The most useful and enjoyable activity was discussing things informally, and often with a beer :) and Indian food, with the Professor who invited me, and two keen young cosmology PhD students who made some very good points. In the first meeting they made a toast to quantised inertia, and then they started, as they should, to try to pull apart the theory. That is a extremely fruitful approach.

Their first criticism went something like this. It seems inconsistent that I model a star orbiting round a galaxy by using the very low acceleration of its galactic orbit (v^2/r) and saying that the inertial mass has dropped because of QI (and thereby explaining anomalous galactic rotation without dark matter), but the actual components of the stellar system, say the Sun and Jupiter show a much higher mutual acceleration, and the atoms in the Sun for example are zooming around at very high acceleration, so shouldn't the inertia of the system be normal in QI?

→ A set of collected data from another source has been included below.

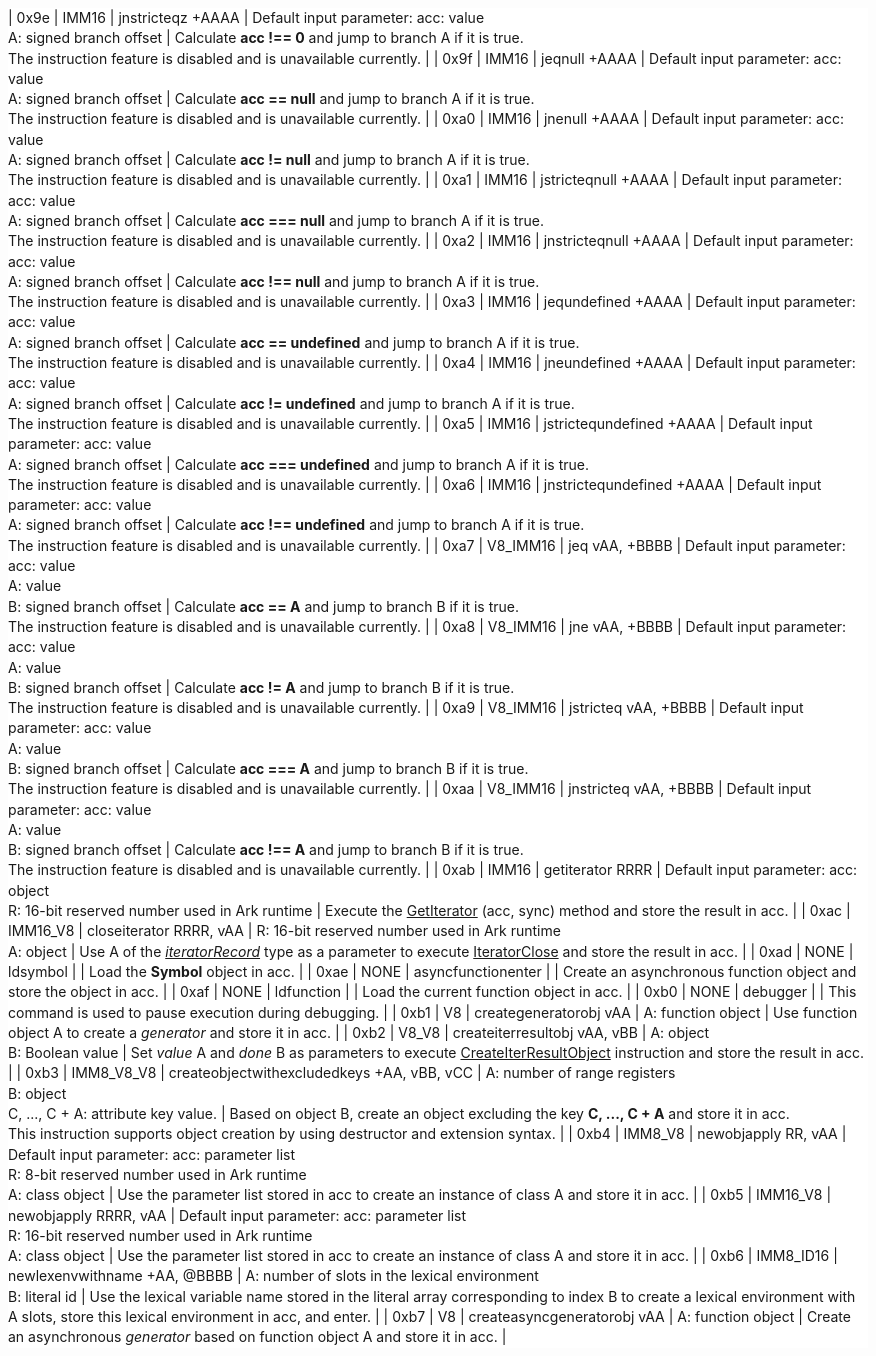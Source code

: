 |  0x9e	|  IMM16	|  jnstricteqz +AAAA	|  Default input parameter: acc: value<br>A: signed branch offset	|  Calculate **acc !== 0** and jump to branch A if it is true.<br>The instruction feature is disabled and is unavailable currently.  |
|  0x9f	|  IMM16	|  jeqnull +AAAA	|  Default input parameter: acc: value<br>A: signed branch offset	|  Calculate **acc == null** and jump to branch A if it is true.<br>The instruction feature is disabled and is unavailable currently.  |
|  0xa0	|  IMM16	|  jnenull +AAAA	|  Default input parameter: acc: value<br>A: signed branch offset	|  Calculate **acc != null** and jump to branch A if it is true.<br>The instruction feature is disabled and is unavailable currently.  |
|  0xa1	|  IMM16	|  jstricteqnull +AAAA	|  Default input parameter: acc: value<br>A: signed branch offset	|  Calculate **acc === null** and jump to branch A if it is true.<br>The instruction feature is disabled and is unavailable currently.  |
|  0xa2	|  IMM16	|  jnstricteqnull +AAAA	|  Default input parameter: acc: value<br>A: signed branch offset	|  Calculate **acc !== null** and jump to branch A if it is true.<br>The instruction feature is disabled and is unavailable currently.  |
|  0xa3	|  IMM16	|  jequndefined +AAAA	|  Default input parameter: acc: value<br>A: signed branch offset	|  Calculate **acc == undefined** and jump to branch A if it is true.<br>The instruction feature is disabled and is unavailable currently.  |
|  0xa4	|  IMM16	|  jneundefined +AAAA	|  Default input parameter: acc: value<br>A: signed branch offset	|  Calculate **acc != undefined** and jump to branch A if it is true.<br>The instruction feature is disabled and is unavailable currently.  |
|  0xa5	|  IMM16	|  jstrictequndefined +AAAA	|  Default input parameter: acc: value<br>A: signed branch offset	|  Calculate **acc === undefined** and jump to branch A if it is true.<br>The instruction feature is disabled and is unavailable currently.  |
|  0xa6	|  IMM16	|  jnstrictequndefined +AAAA	|  Default input parameter: acc: value<br>A: signed branch offset	|  Calculate **acc !== undefined** and jump to branch A if it is true.<br>The instruction feature is disabled and is unavailable currently.  |
|  0xa7	|  V8_IMM16	|  jeq vAA, +BBBB	|  Default input parameter: acc: value<br>A: value<br>B: signed branch offset	|  Calculate **acc == A** and jump to branch B if it is true.<br>The instruction feature is disabled and is unavailable currently.  |
|  0xa8	|  V8_IMM16	|  jne vAA, +BBBB	|  Default input parameter: acc: value<br>A: value<br>B: signed branch offset	|  Calculate **acc != A** and jump to branch B if it is true.<br>The instruction feature is disabled and is unavailable currently.  |
|  0xa9	|  V8_IMM16	|  jstricteq vAA, +BBBB	|  Default input parameter: acc: value<br>A: value<br>B: signed branch offset	|  Calculate **acc === A** and jump to branch B if it is true.<br>The instruction feature is disabled and is unavailable currently.  |
|  0xaa	|  V8_IMM16	|  jnstricteq vAA, +BBBB	|  Default input parameter: acc: value<br>A: value<br>B: signed branch offset	|  Calculate **acc !== A** and jump to branch B if it is true.<br>The instruction feature is disabled and is unavailable currently.  |
|  0xab	|  IMM16	|  getiterator RRRR	|  Default input parameter: acc: object<br>R: 16-bit reserved number used in Ark runtime	|  Execute the [GetIterator](https://262.ecma-international.org/12.0/#sec-getiterator) (acc, sync) method and store the result in acc.  |
|  0xac	|  IMM16_V8	|  closeiterator RRRR, vAA	|  R: 16-bit reserved number used in Ark runtime<br>A: object	|  Use A of the *[iteratorRecord](https://262.ecma-international.org/12.0/#sec-iterator-records)* type as a parameter to execute [IteratorClose](https://262.ecma-international.org/12.0/#sec-iteratorclose) and store the result in acc.  |
|  0xad	|  NONE	|  ldsymbol	 |  	|  Load the **Symbol** object in acc.  |
|  0xae	|  NONE	|  asyncfunctionenter	|   	|  Create an asynchronous function object and store the object in acc.  |
|  0xaf	|  NONE	|  ldfunction	|   	|  Load the current function object in acc.  |
|  0xb0	|  NONE	|  debugger	|   	|  This command is used to pause execution during debugging.  |
|  0xb1	|  V8	|  creategeneratorobj vAA	|  A: function object	|  Use function object A to create a *generator* and store it in acc.  |
|  0xb2	|  V8_V8	|  createiterresultobj vAA, vBB	|  A: object<br>B: Boolean value	|  Set *value* A and *done* B as parameters to execute [CreateIterResultObject](https://262.ecma-international.org/12.0/#sec-createiterresultobject) instruction and store the result in acc.  |
|  0xb3	|  IMM8_V8_V8	|  createobjectwithexcludedkeys +AA, vBB, vCC	|  A: number of range registers<br>B: object<br>C, ..., C + A: attribute key value.	|  Based on object B, create an object excluding the key **C, ..., C + A** and store it in acc.<br>This instruction supports object creation by using destructor and extension syntax.  |
|  0xb4	|  IMM8_V8	|  newobjapply RR, vAA	|  Default input parameter: acc: parameter list<br>R: 8-bit reserved number used in Ark runtime<br>A: class object	|  Use the parameter list stored in acc to create an instance of class A and store it in acc.  |
|  0xb5	|  IMM16_V8	|  newobjapply RRRR, vAA	|  Default input parameter: acc: parameter list<br>R: 16-bit reserved number used in Ark runtime<br>A: class object	|  Use the parameter list stored in acc to create an instance of class A and store it in acc.  |
|  0xb6	|  IMM8_ID16	|  newlexenvwithname +AA, @BBBB	|  A: number of slots in the lexical environment<br>B: literal id	|  Use the lexical variable name stored in the literal array corresponding to index B to create a lexical environment with A slots, store this lexical environment in acc, and enter.  |
|  0xb7	|  V8	|  createasyncgeneratorobj vAA	|  A: function object	|  Create an asynchronous *generator* based on function object A and store it in acc.  |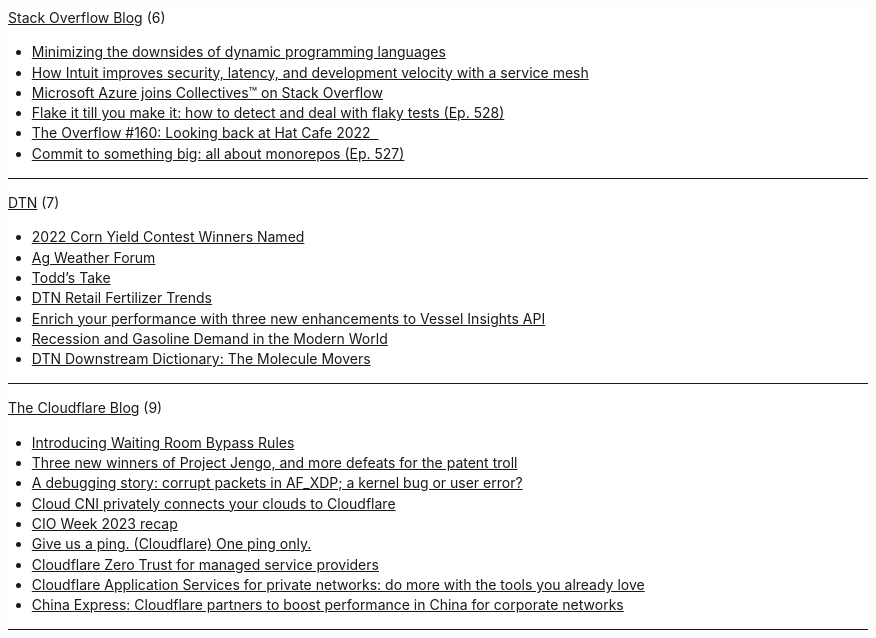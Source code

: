 [Stack Overflow Blog](#9ddad477209d95b77c290fbf40ec7626) (6)
* [Minimizing the downsides of dynamic programming languages](#5ae11958455a701f46ba0ebb5ef64fd8) <a name="toc_5ae11958455a701f46ba0ebb5ef64fd8" />
* [How Intuit improves security, latency, and development velocity with a service mesh](#12427319cd4f67e132d711684bef07f0) <a name="toc_12427319cd4f67e132d711684bef07f0" />
* [Microsoft Azure joins Collectives™ on Stack Overflow](#54ce1184cfd4570c7573223a6ed72cc9) <a name="toc_54ce1184cfd4570c7573223a6ed72cc9" />
* [Flake it till you make it: how to detect and deal with flaky tests (Ep. 528)](#e712162e541150b2822a9f5b5daca7ff) <a name="toc_e712162e541150b2822a9f5b5daca7ff" />
* [The Overflow #160: Looking back at Hat Cafe 2022  ](#cbc9800801e3988a5f302811e3e349a5) <a name="toc_cbc9800801e3988a5f302811e3e349a5" />
* [Commit to something big: all about monorepos (Ep. 527)](#bb14b37a94db679abebc7ab8c123d03d) <a name="toc_bb14b37a94db679abebc7ab8c123d03d" />
---

[DTN](#764791948781f167b3638463f731ce60) (7)
* [2022 Corn Yield Contest Winners Named](#513398620a9c88c71c9df6fa2d2afc31) <a name="toc_513398620a9c88c71c9df6fa2d2afc31" />
* [Ag Weather Forum](#a0a7b9ad7425b6d7656a93c78d28da29) <a name="toc_a0a7b9ad7425b6d7656a93c78d28da29" />
* [Todd’s Take](#fec726c5fab5ed375f6103d2bbd1e02b) <a name="toc_fec726c5fab5ed375f6103d2bbd1e02b" />
* [DTN Retail Fertilizer Trends](#4bf31cc75333c36a50729835161cf031) <a name="toc_4bf31cc75333c36a50729835161cf031" />
* [Enrich your performance with three new enhancements to Vessel Insights API](#d22ef7e8e4367fbf38e618fcaea3f1ce) <a name="toc_d22ef7e8e4367fbf38e618fcaea3f1ce" />
* [Recession and Gasoline Demand in the Modern World](#3713786fadaf62fea27c0b656b9dc9b2) <a name="toc_3713786fadaf62fea27c0b656b9dc9b2" />
* [DTN Downstream Dictionary:  The Molecule Movers](#de3d0b194b730328419b1ab6aff00596) <a name="toc_de3d0b194b730328419b1ab6aff00596" />
---

[The Cloudflare Blog](#ecc79cb15a9d5db656da0b4bcc6900e7) (9)
* [Introducing Waiting Room Bypass Rules](#6f5a7714395d3176226bc2c574a3cf9a) <a name="toc_6f5a7714395d3176226bc2c574a3cf9a" />
* [Three new winners of Project Jengo, and more defeats for the patent troll](#ae185c34976978300be1c65ea7e456d3) <a name="toc_ae185c34976978300be1c65ea7e456d3" />
* [A debugging story: corrupt packets in AF_XDP; a kernel bug or user error?](#7aa23c8d083afdd4c8ced7f124096635) <a name="toc_7aa23c8d083afdd4c8ced7f124096635" />
* [Cloud CNI privately connects your clouds to Cloudflare](#c13980039f4e10bfd9b58fe07313a82b) <a name="toc_c13980039f4e10bfd9b58fe07313a82b" />
* [CIO Week 2023 recap](#2b06f4518d9f9003339b272b7026cbf9) <a name="toc_2b06f4518d9f9003339b272b7026cbf9" />
* [Give us a ping. (Cloudflare) One ping only.](#13aae9e2ba35389cf2ae0fa85e72a60f) <a name="toc_13aae9e2ba35389cf2ae0fa85e72a60f" />
* [Cloudflare Zero Trust for managed service providers](#fbe45d3f00be56cc691b361b83add36a) <a name="toc_fbe45d3f00be56cc691b361b83add36a" />
* [Cloudflare Application Services for private networks: do more with the tools you already love](#f28b3acce3ffded34b486c0d5cffed3d) <a name="toc_f28b3acce3ffded34b486c0d5cffed3d" />
* [China Express: Cloudflare partners to boost performance in China for corporate networks](#b96812aace913c8cce23ddfd12f724bd) <a name="toc_b96812aace913c8cce23ddfd12f724bd" />
---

I gave an answer to that in this blog post. That is still valid and I explained it to them (they had some questions about whether Rindler horizons mask the cosmic ones), but a simpler way to say this is that in quantised inertia, inertia is not a property of an object, but is a property of an interaction between objects. This makes philosophical sense, since an object alone in an empty universe would not be able to have any meaningful inertia because it would have no way to know if it was accelerating or not. I agree with Mach and the early Einstein so I do not see space-time as something that one can determine one's motion relative to. This means that for Jupiter, when you work out its response, in QI, to the gravity from the galactic centre, the inertia needs to be reduced in line with its low acceleration relative to the galactic centre (the inertia of that interaction), but when you work out Jupiter's response to the gravity from the Sun, the acceleration is large so the inertial mass in QI is not reduced. This means that the theory predicts the behaviour of the atoms in the Sun, the Sun and Jupiter, and the whole galaxy in a self-consistent way. It also means that each object has more than one inertia. The challenge remains how to encode this in the maths, and that was their other criticism: that the maths for QI is not yet fully formed, and does not use the same symbols or metrics as the maths they use, and this is advisable if I want cosmologists to start modelling with it.

I thoroughly enjoyed my visit to St Andrews University. The town itself is very pleasant: they have a city wall, huge golf links (though I don't play) and a beach, but I did not see it this time. I was told, and I thought it was very Scottish, that as a mild 'test of courage' the University gets students to walk along the pier in their gowns. My impression of the people in the Physics and Astronomy department was good because the audience I had seemed curious and open-minded (they did not look at me as if I was a bug, as sometimes happens!) yet they were keen to try to identify any problem. I noticed that someone in the department was also bothering to leave interesting articles lying open on tables for students to read, and the academics pin up their papers outside their doors. There was a general attitude, not of looking efficient, but of genuine interest in what they were doing.